House prices in Sydney rose 15 per cent in May from a year earlier, prompting a warning of a price bubble in Australia's biggest city.
Sydney is in the grip of a housing bubble, Australia's most senior economic bureaucrat said in one of the strongest warnings yet by a government official.
"When you look at the housing price bubble evidence, it's unequivocally the case in Sydney -- unequivocally," Treasury Secretary John Fraser said in testimony before a parliamentary committee in Canberra yesterday. "Frankly, whatever the data says, just casual observation would tell you that's the case."
Home prices in Sydney rose 15 per cent in May from a year earlier although they fell 0.7 per cent from April, according to Corelogic RP Data.
Australia's major banks have said they will curb growth in home loans to investors after the country's financial services regulator asked lenders to limit expansion of these mortgages to 10 per cent a year.
"It does worry me that the very, very low - historically low - levels of interest rates are encouraging people to perhaps overinvest in housing," Fraser said.
The Reserve Bank of Australia cut its cash rate target to a record 2 per cent in May while lending to investors is near a record high. The proportion of home lending to speculators rose to 40.8 per cent in March, just shy of the 40.9 per cent record in December, according to government statistics.
The measures taken by the Australian Prudential Regulation Authority on mortgage lending are starting to have a modest effect, RBA deputy governor Philip Lowe said last week in answer to a question after a speech in Sydney.
Fraser said he did not see the house price gains as a major risk. "We do a lot of consultations with the banks, the four major banks, and we recently had in the regional banks, and they're very much alive to the issues and they've taken their own internal measures, as they should, to make sure their exposure is manageable," he told the committee.
House price moves have been more modest elsewhere in Australia, having increased 9 per cent on average across the country's eight state and territory capital cities from a year earlier.
The price gains have spurred a pick-up in dwelling investment with building approvals having risen 16.3 per cent in April from a year earlier, data yesterday showed.
Oz home approvals in big fall
Australian approvals for new homes have suffered their largest fall in seven months due to a sharp slide in go-aheads for apartment blocks.
Approvals for the construction of new homes fell 4.4 per cent in April, much worse than market expectations, but were up 16.6 per cent for the 12 months to April.
Approvals for private sector houses rose 4.7 per cent in the month, while "other dwellings", including apartment blocks and townhouses, dropped 15 per cent, the Australian Bureau of Statistics said.
That fall highlights the volatility of the apartment building sector, Commsec economist Savanth Sebastian said. He expects one or two months of weakness before the sector bounces back.
"I don't think there's anything significant in the result, the Reserve Bank will be comfortable there's plenty of building work being done," Sebastian said.
Tighter lending restrictions may also have been a small drag on building approvals, he added.
"Banks are certainly being more responsible in terms of their lending policies, and I think that's showing up in the house price data as well," Sebastian said.

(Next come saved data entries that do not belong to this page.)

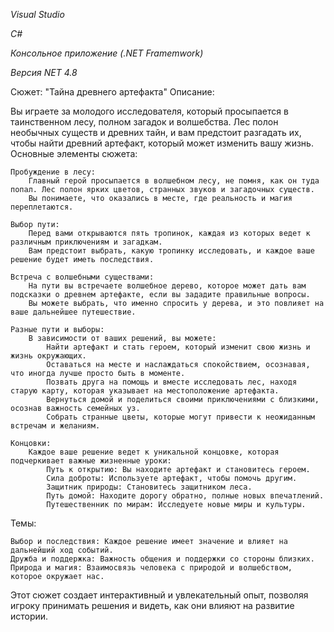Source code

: *Visual Studio* 

*C#*

*Консольное приложение (.NET Framemwork)*

*Версия NET 4.8*

Сюжет: "Тайна древнего артефакта"
Описание:

Вы играете за молодого исследователя, который просыпается в таинственном лесу, полном загадок и волшебства. Лес полон необычных существ и древних тайн, и вам предстоит разгадать их, чтобы найти древний артефакт, который может изменить вашу жизнь.
Основные элементы сюжета:

    Пробуждение в лесу:
        Главный герой просыпается в волшебном лесу, не помня, как он туда попал. Лес полон ярких цветов, странных звуков и загадочных существ.
        Вы понимаете, что оказались в месте, где реальность и магия переплетаются.

    Выбор пути:
        Перед вами открываются пять тропинок, каждая из которых ведет к различным приключениям и загадкам.
        Вам предстоит выбрать, какую тропинку исследовать, и каждое ваше решение будет иметь последствия.

    Встреча с волшебными существами:
        На пути вы встречаете волшебное дерево, которое может дать вам подсказки о древнем артефакте, если вы зададите правильные вопросы.
        Вы можете выбрать, что именно спросить у дерева, и это повлияет на ваше дальнейшее путешествие.

    Разные пути и выборы:
        В зависимости от ваших решений, вы можете:
            Найти артефакт и стать героем, который изменит свою жизнь и жизнь окружающих.
            Оставаться на месте и наслаждаться спокойствием, осознавая, что иногда лучше просто быть в моменте.
            Позвать друга на помощь и вместе исследовать лес, находя старую карту, которая указывает на местоположение артефакта.
            Вернуться домой и поделиться своими приключениями с близкими, осознав важность семейных уз.
            Собрать странные цветы, которые могут привести к неожиданным встречам и желаниям.

    Концовки:
        Каждое ваше решение ведет к уникальной концовке, которая подчеркивает важные жизненные уроки:
            Путь к открытию: Вы находите артефакт и становитесь героем.
            Сила доброты: Используете артефакт, чтобы помочь другим.
            Защитник природы: Становитесь защитником леса.
            Путь домой: Находите дорогу обратно, полные новых впечатлений.
            Путешественник по мирам: Исследуете новые миры и культуры.

Темы:

    Выбор и последствия: Каждое решение имеет значение и влияет на дальнейший ход событий.
    Дружба и поддержка: Важность общения и поддержки со стороны близких.
    Природа и магия: Взаимосвязь человека с природой и волшебством, которое окружает нас.

Этот сюжет создает интерактивный и увлекательный опыт, позволяя игроку принимать решения и видеть, как они влияют на развитие истории.
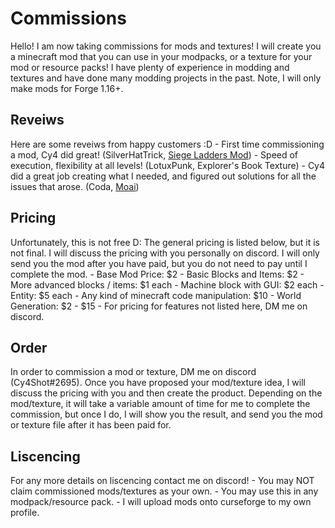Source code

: <h1 id="Commissions">Commissions</h1>
Hello! I am now taking commissions for mods and textures! I will create you a minecraft mod that you can use in your modpacks, or a texture for your mod or resource packs! I have plenty of experience in modding and textures and have done many modding projects in the past. Note, I will only make mods for Forge 1.16+.

<h2 id="Reveiws">Reveiws</h2>
Here are some reveiws from happy customers :D
 - First time commissioning a mod, Cy4 did great! (SilverHatTrick, <a href="https://www.curseforge.com/minecraft/mc-mods/siege-ladders-mod">Siege Ladders Mod</a>)
 - Speed of execution, flexibility at all levels! (LotuxPunk, Explorer's Book Texture)
 - Cy4 did a great job creating what I needed, and figured out solutions for all the issues that arose. (Coda, <a href="https://www.curseforge.com/minecraft/mc-mods/moai">Moai</a>)

<h2 id="Pricing">Pricing</h2>
Unfortunately, this is not free D: The general pricing is listed below, but it is not final. I will discuss the pricing with you personally on discord. I will only send you the mod after you have paid, but you do not need to pay until I complete the mod.
 - Base Mod Price: $2
 - Basic Blocks and Items: $2
 - More advanced blocks / items: $1 each
 - Machine block with GUI: $2 each
 - Entity: $5 each
 - Any kind of minecraft code manipulation: $10
 - World Generation: $2 - $15
 - For pricing for features not listed here, DM me on discord.

<h2 id="Order">Order</h2>
In order to commission a mod or texture, DM me on discord (Cy4Shot#2695). Once you have proposed your mod/texture idea, I will discuss the pricing with you and then create the product. Depending on the mod/texture, it will take a variable amount of time for me to complete the commission, but once I do, I will show you the result, and send you the mod or texture file after it has been paid for.

<h2 id="Liscencing">Liscencing</h2>
For any more details on liscencing contact me on discord!
 - You may NOT claim commissioned mods/textures as your own.
 - You may use this in any modpack/resource pack.
 - I will upload mods onto curseforge to my own profile.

Capital city home prices dipped in May for the first time in six months, with drops recorded everywhere except Darwin and Canberra, the latest CoreLogic RP Data home value index shows.
JP Morgan economist Tom Kennedy said a fall in approvals for high rise apartment buildings was to be expected. "That has been very hot recently and was tracking at unsustainable levels, so the fact that we saw some payback today shouldn't be a surprise," he said.
"Even though today's number is quite volatile, the underlying trend is quite encouraging."
The data also showed a 5 per cent rise in homes approved for a single family, which is a positive given the housing market has been dominated by dwellings being bought by investors in the past year, Kennedy said.
"Typically, that sector is a lot more representative of what's going on in the broader housing market," he said.